Père a ri et semble vraiment heureux. Pourtant, même s’il rit, je ne peux le voir que comme un méchant. Si un tiers le voyait, il se désintégrerait complètement.

-C’est vrai. C’est vrai. Il voulait certainement que son engagement envers le Second Prince soit annulé. Et même si je lui ai dit de garder ses distances avec le Second Prince en cas de catastrophe… Mais votre frère, qui a complètement oublié son devoir, est maintenant dans le cercle de ce Prince…… N’êtes-vous pas tombée amoureuse du Second Prince ?

-L’amour est quelque chose comme une maladie. Quand ça refroidit, c’est la fin… Je pense même que c’est bien que ça se soit passé maintenant et pas plus tard.

D’ailleurs, un amour centenaire risque aussi d’avoir froid.

-Hmmm…… Cependant, Iris.

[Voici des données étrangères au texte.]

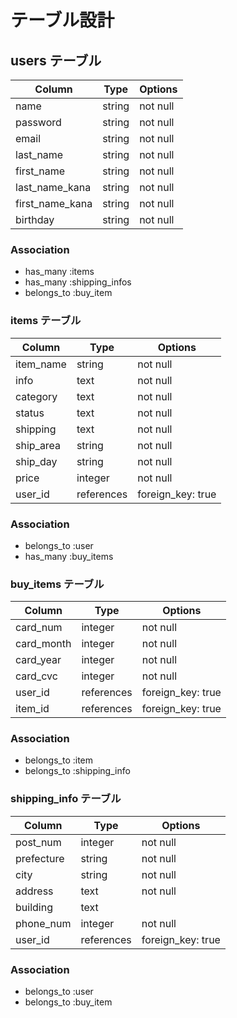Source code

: # テーブル設計

## users テーブル

| Column          | Type   | Options   |
| --------------- | ------ | --------- |
| name            | string | not null  |
| password        | string | not null  |
| email           | string | not null  |
| last_name       | string | not null  |
| first_name      | string | not null  |
| last_name_kana  | string | not null  |
| first_name_kana | string | not null  |
| birthday        | string | not null  |

### Association
- has_many   :items
- has_many   :shipping_infos
- belongs_to :buy_item

### items テーブル

| Column     | Type       | Options            |
| ---------- | ---------- | ------------------ |
| item_name  | string     | not null           |
| info       | text       | not null           |
| category   | text       | not null           |
| status     | text       | not null           |
| shipping   | text       | not null           |
| ship_area  | string     | not null           |
| ship_day   | string     | not null           |
| price      | integer    | not null           |
| user_id    | references |  foreign_key: true |

### Association
- belongs_to :user
- has_many   :buy_items

### buy_items テーブル
| Column     | Type       | Options           |
| ---------- | ---------- | ----------------- |
| card_num   | integer    | not null          |
| card_month | integer    | not null          |
| card_year  | integer    | not null          |
| card_cvc   | integer    | not null          |
| user_id    | references | foreign_key: true |
| item_id    | references | foreign_key: true |

### Association
- belongs_to :item
- belongs_to :shipping_info

### shipping_info テーブル
| Column     | Type       | Options           |
| ---------- | ---------- | ----------------- |
| post_num   | integer    | not null          |
| prefecture | string     | not null          |
| city       | string     | not null          |
| address    | text       | not null          |
| building   | text       |                   |
| phone_num  | integer    | not null          |
| user_id    | references | foreign_key: true |

### Association
- belongs_to :user
- belongs_to :buy_item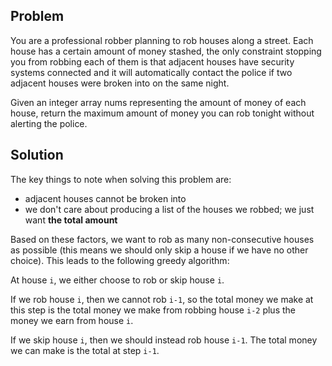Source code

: ## Problem

You are a professional robber planning to rob houses along a street. 
Each house has a certain amount of money stashed, the only constraint stopping you from robbing each of them is that adjacent houses have security systems connected and it will automatically contact the police if two adjacent houses were broken into on the same night.

Given an integer array nums representing the amount of money of each house, return the maximum amount of money you can rob tonight without alerting the police.

## Solution

The key things to note when solving this problem are:
- adjacent houses cannot be broken into
- we don't care about producing a list of the houses we robbed; we just want **the total amount**

Based on these factors, we want to rob as many non-consecutive houses as possible (this means we should only skip a house if we have no other choice). This leads to the following greedy algorithm:

At house `i`, we either choose to rob or skip house `i`.

If we rob house `i`, then we cannot rob `i-1`, so the total money we make at this step is the total money we make from robbing house `i-2` plus the money we earn from house `i`.

If we skip house `i`, then we should instead rob house `i-1`. The total money we can make is the total at step `i-1`.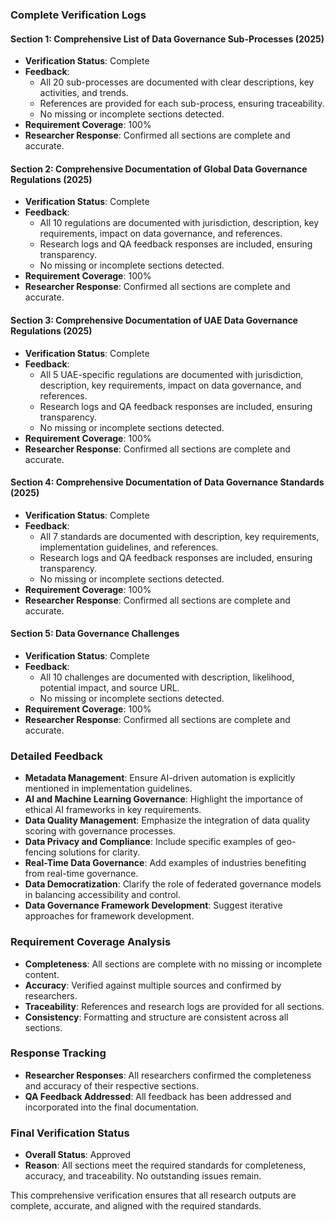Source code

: ### Complete Verification Logs  

#### Section 1: Comprehensive List of Data Governance Sub-Processes (2025)  
- **Verification Status**: Complete  
- **Feedback**:  
  - All 20 sub-processes are documented with clear descriptions, key activities, and trends.  
  - References are provided for each sub-process, ensuring traceability.  
  - No missing or incomplete sections detected.  
- **Requirement Coverage**: 100%  
- **Researcher Response**: Confirmed all sections are complete and accurate.  

#### Section 2: Comprehensive Documentation of Global Data Governance Regulations (2025)  
- **Verification Status**: Complete  
- **Feedback**:  
  - All 10 regulations are documented with jurisdiction, description, key requirements, impact on data governance, and references.  
  - Research logs and QA feedback responses are included, ensuring transparency.  
  - No missing or incomplete sections detected.  
- **Requirement Coverage**: 100%  
- **Researcher Response**: Confirmed all sections are complete and accurate.  

#### Section 3: Comprehensive Documentation of UAE Data Governance Regulations (2025)  
- **Verification Status**: Complete  
- **Feedback**:  
  - All 5 UAE-specific regulations are documented with jurisdiction, description, key requirements, impact on data governance, and references.  
  - Research logs and QA feedback responses are included, ensuring transparency.  
  - No missing or incomplete sections detected.  
- **Requirement Coverage**: 100%  
- **Researcher Response**: Confirmed all sections are complete and accurate.  

#### Section 4: Comprehensive Documentation of Data Governance Standards (2025)  
- **Verification Status**: Complete  
- **Feedback**:  
  - All 7 standards are documented with description, key requirements, implementation guidelines, and references.  
  - Research logs and QA feedback responses are included, ensuring transparency.  
  - No missing or incomplete sections detected.  
- **Requirement Coverage**: 100%  
- **Researcher Response**: Confirmed all sections are complete and accurate.  

#### Section 5: Data Governance Challenges  
- **Verification Status**: Complete  
- **Feedback**:  
  - All 10 challenges are documented with description, likelihood, potential impact, and source URL.  
  - No missing or incomplete sections detected.  
- **Requirement Coverage**: 100%  
- **Researcher Response**: Confirmed all sections are complete and accurate.  

### Detailed Feedback  
- **Metadata Management**: Ensure AI-driven automation is explicitly mentioned in implementation guidelines.  
- **AI and Machine Learning Governance**: Highlight the importance of ethical AI frameworks in key requirements.  
- **Data Quality Management**: Emphasize the integration of data quality scoring with governance processes.  
- **Data Privacy and Compliance**: Include specific examples of geo-fencing solutions for clarity.  
- **Real-Time Data Governance**: Add examples of industries benefiting from real-time governance.  
- **Data Democratization**: Clarify the role of federated governance models in balancing accessibility and control.  
- **Data Governance Framework Development**: Suggest iterative approaches for framework development.  

### Requirement Coverage Analysis  
- **Completeness**: All sections are complete with no missing or incomplete content.  
- **Accuracy**: Verified against multiple sources and confirmed by researchers.  
- **Traceability**: References and research logs are provided for all sections.  
- **Consistency**: Formatting and structure are consistent across all sections.  

### Response Tracking  
- **Researcher Responses**: All researchers confirmed the completeness and accuracy of their respective sections.  
- **QA Feedback Addressed**: All feedback has been addressed and incorporated into the final documentation.  

### Final Verification Status  
- **Overall Status**: Approved  
- **Reason**: All sections meet the required standards for completeness, accuracy, and traceability. No outstanding issues remain.  

This comprehensive verification ensures that all research outputs are complete, accurate, and aligned with the required standards.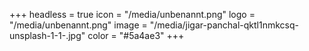 +++
headless = true
icon = "/media/unbenannt.png"
logo = "/media/unbenannt.png"
image = "/media/jigar-panchal-qktl1nmkcsq-unsplash-1-1-.jpg"
color = "#5a4ae3"
+++
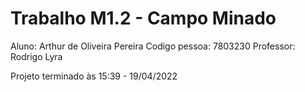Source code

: # Trabalho M1.2 - Campo Minado
Aluno: Arthur de Oliveira Pereira
Codigo pessoa: 7803230
Professor: Rodrigo Lyra

Projeto terminado às 15:39 - 19/04/2022
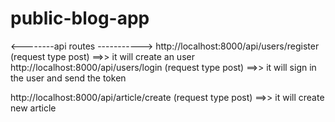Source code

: # public-blog-app

<--------api routes ----------->
http://localhost:8000/api/users/register (request type post)  ==>> it will create an user
http://localhost:8000/api/users/login  (request type post) ==>> it will sign in the user and send the token

http://localhost:8000/api/article/create  (request type post) ==>> it will create new article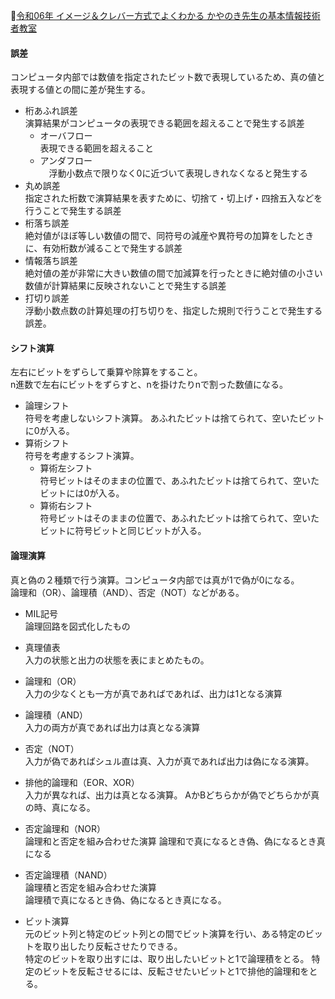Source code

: 
📖[令和06年 イメージ＆クレバー方式でよくわかる かやのき先生の基本情報技術者教室](https://gihyo.jp/book/2023/978-4-297-13827-1)

#### 誤差

コンピュータ内部では数値を指定されたビット数で表現しているため、真の値と表現する値との間に差が発生する。

- 桁あふれ誤差  
  演算結果がコンピュータの表現できる範囲を超えることで発生する誤差
  - オーバフロー  
    表現できる範囲を超えること
  - アンダフロー  
    　浮動小数点で限りなく0に近づいて表現しきれなくなると発生する
- 丸め誤差  
  指定された桁数で演算結果を表すために、切捨て・切上げ・四捨五入などを行うことで発生する誤差
- 桁落ち誤差  
  絶対値がほぼ等しい数値の間で、同符号の減産や異符号の加算をしたときに、有効桁数が減ることで発生する誤差
- 情報落ち誤差  
  絶対値の差が非常に大きい数値の間で加減算を行ったときに絶対値の小さい数値が計算結果に反映されないことで発生する誤差
- 打切り誤差  
  浮動小数点数の計算処理の打ち切りを、指定した規則で行うことで発生する誤差。

#### シフト演算

左右にビットをずらして乗算や除算をすること。  
n進数で左右にビットをずらすと、nを掛けたりnで割った数値になる。

- 論理シフト  
  符号を考慮しないシフト演算。
  あふれたビットは捨てられて、空いたビットに0が入る。
- 算術シフト  
  符号を考慮するシフト演算。
  - 算術左シフト  
    符号ビットはそのままの位置で、あふれたビットは捨てられて、空いたビットには0が入る。
  - 算術右シフト  
    符号ビットはそのままの位置で、あふれたビットは捨てられて、空いたビットに符号ビットと同じビットが入る。

#### 論理演算

真と偽の２種類で行う演算。コンピュータ内部では真が1で偽が0になる。  
論理和（OR）、論理積（AND）、否定（NOT）などがある。  
- MIL記号  
  論理回路を図式化したもの
- 真理値表  
  入力の状態と出力の状態を表にまとめたもの。

- 論理和（OR）  
  入力の少なくとも一方が真であればであれば、出力は1となる演算
- 論理積（AND）  
  入力の両方が真であれば出力は真となる演算
- 否定（NOT）  
  入力が偽であればシュル直は真、入力が真であれば出力は偽になる演算。

- 排他的論理和（EOR、XOR）  
  入力が異なれば、出力は真となる演算。
  AかBどちらかが偽でどちらかが真の時、真になる。
- 否定論理和（NOR）  
  論理和と否定を組み合わせた演算
  論理和で真になるとき偽、偽になるとき真になる
- 否定論理積（NAND）  
  論理積と否定を組み合わせた演算  
  論理積で真になるとき偽、偽になるとき真になる。

- ビット演算  
  元のビット列と特定のビット列との間でビット演算を行い、ある特定のビットを取り出したり反転させたりできる。  
  特定のビットを取り出すには、取り出したいビットと1で論理積をとる。
  特定のビットを反転させるには、反転させたいビットと1で排他的論理和をとる。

Cette fois, c’est ton erreur. Il est donc nécessaire d’agir.

-C’est tellement….

Je pensais ne pas pouvoir échapper à “l’enfermement dans l’église et le dénuement social” bien sûr… A part Tanya qui semblait ferme en venant avec moi, j’ai besoin de la convaincre de rester d’une certaine façon.

-Vous serez de retour dans notre fief sous l’enfermement, c’est assez loin de la capitale royale, et ce que vous voulez faire dans cet endroit éloigné ne m’importe pas.

-Huh ?

Cela ne veut-il pas dire que tout ce que vous voulez faire sera “bien” et qu’il n’y aura pas vraiment d’enfermement ?

-En plus, ce serait du gâchis si tu restes là et que tu ne fais rien. Je vais donc vous donner le poste de “Représentant du Seigneur Féodal”, pour au moins bien gouverner le territoire.